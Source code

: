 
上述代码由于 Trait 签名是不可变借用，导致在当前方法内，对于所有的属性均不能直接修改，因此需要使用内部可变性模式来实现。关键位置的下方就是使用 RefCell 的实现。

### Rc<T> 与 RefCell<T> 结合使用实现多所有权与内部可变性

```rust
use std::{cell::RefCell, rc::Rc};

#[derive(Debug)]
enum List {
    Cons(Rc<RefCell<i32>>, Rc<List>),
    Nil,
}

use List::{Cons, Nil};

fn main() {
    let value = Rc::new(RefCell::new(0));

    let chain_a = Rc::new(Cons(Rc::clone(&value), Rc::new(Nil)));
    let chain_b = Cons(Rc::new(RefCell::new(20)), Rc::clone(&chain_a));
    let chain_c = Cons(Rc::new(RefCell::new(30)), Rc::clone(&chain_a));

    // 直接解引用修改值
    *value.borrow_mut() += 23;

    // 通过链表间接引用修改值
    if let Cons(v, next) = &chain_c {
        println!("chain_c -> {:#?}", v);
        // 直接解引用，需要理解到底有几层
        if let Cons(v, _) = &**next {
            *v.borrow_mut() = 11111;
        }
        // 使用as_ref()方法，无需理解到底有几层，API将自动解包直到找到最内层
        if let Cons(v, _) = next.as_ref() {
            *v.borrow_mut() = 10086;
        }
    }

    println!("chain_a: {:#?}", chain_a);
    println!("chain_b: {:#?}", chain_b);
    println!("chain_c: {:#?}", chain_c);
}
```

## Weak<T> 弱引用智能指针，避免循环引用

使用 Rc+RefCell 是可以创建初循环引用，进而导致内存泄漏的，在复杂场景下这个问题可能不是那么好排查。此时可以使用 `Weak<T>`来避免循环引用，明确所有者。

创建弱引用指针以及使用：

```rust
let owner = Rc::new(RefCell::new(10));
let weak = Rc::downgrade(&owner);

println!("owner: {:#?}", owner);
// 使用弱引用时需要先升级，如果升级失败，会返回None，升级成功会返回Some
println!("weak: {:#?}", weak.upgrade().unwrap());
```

____________________

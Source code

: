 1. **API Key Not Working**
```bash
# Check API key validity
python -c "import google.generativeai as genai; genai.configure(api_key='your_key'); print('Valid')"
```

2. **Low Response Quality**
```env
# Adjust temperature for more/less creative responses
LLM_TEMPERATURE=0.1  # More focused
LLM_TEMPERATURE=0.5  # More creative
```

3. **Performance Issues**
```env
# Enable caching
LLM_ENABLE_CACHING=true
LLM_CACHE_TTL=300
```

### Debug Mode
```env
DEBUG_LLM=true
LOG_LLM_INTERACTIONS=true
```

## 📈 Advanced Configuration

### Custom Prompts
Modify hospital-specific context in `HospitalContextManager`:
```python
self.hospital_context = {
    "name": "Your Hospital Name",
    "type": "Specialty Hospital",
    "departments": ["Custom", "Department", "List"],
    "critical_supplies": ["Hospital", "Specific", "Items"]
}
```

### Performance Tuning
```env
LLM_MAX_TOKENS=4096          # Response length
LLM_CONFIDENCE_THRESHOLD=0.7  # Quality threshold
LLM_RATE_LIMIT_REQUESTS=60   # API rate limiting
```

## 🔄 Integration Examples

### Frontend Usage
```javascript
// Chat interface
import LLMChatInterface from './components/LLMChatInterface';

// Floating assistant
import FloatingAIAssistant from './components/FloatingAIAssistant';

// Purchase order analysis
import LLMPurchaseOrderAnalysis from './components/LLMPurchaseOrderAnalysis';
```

____________________

From the data above, copy every line where "components" appears.

(Written answer):
import LLMChatInterface from './components/LLMChatInterface';
import FloatingAIAssistant from './components/FloatingAIAssistant';
import LLMPurchaseOrderAnalysis from './components/LLMPurchaseOrderAnalysis';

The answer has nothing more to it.